Richard Turner (1724? – 12 April 1791) was an English divine and author.

==Biography==
Turner was born in 1723 or 1724, was the son of Thomas Turner of Great Webly, Worcestershire. He matriculated from Magdalen Hall, Oxford, on 14 July 1748. He became chaplain to the Countess Dowager of Wigton, and on 11 June 1754 was instituted vicar of Elmley Castle in Worcestershire. On 19 June of the same year he was appointed rector of Little Comberton. In 1785 he received the honorary degree of LL.D. from Glasgow University. He died on 12 April 1791 and was buried at Norton-juxta-Kempsey in Worcestershire. He married Sarah, only sister of James Greene, a barrister, of Burford, Shropshire.

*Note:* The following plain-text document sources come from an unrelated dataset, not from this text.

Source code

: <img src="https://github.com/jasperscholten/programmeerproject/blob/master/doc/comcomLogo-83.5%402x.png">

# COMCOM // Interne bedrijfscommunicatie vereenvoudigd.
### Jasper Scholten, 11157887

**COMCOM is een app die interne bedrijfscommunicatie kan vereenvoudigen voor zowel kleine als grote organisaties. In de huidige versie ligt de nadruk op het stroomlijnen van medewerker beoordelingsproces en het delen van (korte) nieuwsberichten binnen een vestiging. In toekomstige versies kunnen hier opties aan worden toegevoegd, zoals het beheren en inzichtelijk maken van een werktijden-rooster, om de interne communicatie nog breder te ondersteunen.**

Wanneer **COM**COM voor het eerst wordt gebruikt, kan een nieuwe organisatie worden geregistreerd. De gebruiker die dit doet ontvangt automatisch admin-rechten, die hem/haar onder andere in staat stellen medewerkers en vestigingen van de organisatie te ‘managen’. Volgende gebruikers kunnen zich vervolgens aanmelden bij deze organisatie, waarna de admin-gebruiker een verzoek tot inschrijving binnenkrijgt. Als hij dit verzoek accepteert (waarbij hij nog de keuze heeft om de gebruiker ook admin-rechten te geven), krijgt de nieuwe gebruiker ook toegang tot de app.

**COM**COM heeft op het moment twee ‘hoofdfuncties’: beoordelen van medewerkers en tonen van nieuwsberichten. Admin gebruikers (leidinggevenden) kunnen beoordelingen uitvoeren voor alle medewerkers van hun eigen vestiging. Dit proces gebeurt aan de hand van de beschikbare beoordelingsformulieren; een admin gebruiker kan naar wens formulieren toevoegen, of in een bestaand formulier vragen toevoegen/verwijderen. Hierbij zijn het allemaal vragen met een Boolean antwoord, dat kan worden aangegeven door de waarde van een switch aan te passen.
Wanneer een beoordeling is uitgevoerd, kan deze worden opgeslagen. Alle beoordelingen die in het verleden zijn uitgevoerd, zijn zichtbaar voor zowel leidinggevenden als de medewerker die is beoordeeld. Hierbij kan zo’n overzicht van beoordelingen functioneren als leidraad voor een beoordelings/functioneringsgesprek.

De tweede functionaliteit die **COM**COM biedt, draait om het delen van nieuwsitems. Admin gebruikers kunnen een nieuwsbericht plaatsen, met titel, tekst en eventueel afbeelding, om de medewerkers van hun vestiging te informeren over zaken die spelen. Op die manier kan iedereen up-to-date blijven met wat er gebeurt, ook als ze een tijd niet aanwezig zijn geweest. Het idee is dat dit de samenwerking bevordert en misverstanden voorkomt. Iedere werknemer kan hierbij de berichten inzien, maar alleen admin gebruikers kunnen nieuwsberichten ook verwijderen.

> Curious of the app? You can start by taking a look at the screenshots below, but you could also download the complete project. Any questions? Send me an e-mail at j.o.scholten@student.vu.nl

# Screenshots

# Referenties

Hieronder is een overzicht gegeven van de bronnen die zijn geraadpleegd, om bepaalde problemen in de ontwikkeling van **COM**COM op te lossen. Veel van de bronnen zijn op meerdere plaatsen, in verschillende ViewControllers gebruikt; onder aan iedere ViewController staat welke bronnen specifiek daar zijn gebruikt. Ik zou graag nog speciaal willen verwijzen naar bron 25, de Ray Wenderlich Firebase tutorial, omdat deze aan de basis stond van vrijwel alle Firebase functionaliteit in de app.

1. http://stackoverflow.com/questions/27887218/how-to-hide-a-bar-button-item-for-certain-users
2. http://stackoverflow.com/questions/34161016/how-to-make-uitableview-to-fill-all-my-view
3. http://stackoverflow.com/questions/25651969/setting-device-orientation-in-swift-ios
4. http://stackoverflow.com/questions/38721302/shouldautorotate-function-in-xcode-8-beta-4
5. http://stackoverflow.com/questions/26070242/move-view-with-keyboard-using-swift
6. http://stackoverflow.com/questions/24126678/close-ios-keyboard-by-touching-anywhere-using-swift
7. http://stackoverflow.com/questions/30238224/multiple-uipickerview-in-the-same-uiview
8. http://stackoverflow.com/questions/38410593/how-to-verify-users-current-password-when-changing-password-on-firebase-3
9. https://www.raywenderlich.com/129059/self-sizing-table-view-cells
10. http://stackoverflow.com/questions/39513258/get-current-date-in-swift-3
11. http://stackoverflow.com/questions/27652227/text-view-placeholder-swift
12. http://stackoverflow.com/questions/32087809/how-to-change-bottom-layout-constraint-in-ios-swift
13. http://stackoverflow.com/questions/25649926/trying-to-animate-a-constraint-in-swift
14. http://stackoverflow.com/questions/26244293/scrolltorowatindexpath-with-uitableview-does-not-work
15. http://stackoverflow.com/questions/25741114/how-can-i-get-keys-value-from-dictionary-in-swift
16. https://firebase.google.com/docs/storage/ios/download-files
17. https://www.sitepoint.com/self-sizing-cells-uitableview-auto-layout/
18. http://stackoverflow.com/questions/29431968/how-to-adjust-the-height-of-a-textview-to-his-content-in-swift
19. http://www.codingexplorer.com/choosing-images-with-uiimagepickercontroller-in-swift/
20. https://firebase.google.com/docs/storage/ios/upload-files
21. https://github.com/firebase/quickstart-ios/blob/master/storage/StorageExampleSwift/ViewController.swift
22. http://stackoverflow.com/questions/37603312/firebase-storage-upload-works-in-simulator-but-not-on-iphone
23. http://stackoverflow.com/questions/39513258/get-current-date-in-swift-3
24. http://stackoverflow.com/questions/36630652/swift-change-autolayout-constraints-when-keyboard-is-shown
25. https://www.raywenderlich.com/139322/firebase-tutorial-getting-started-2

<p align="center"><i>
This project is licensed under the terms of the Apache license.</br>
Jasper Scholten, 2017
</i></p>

She died in 1801. By her he had three sons—Thomas and Richard, who are separately noticed, and Edward, a general in the Indian Army—and two daughters.

==Works==
Turner was author of:
- "The Young Gauger's best Instructor," London, 1762, 8vo.
- "A View of the Earth: a short but comprehensive System of Modern Geography," London, 1762, 8vo.
- "Plain [sic] Trigonometry rendered easy and familiar by Calculations in Arithmetic only," London, 1765, fol.; new ed. 1778.
- "View of the Heavens, being a System of Modern Astronomy," London, 1783, fol.
- "The Young Geometrician's Companion,’ London, 1787, 12mo. 6. ‘An Account of a System of Education," London, 1791, 8vo.

Turner's portrait, painted by Albert, was engraved by Stainier in 1787.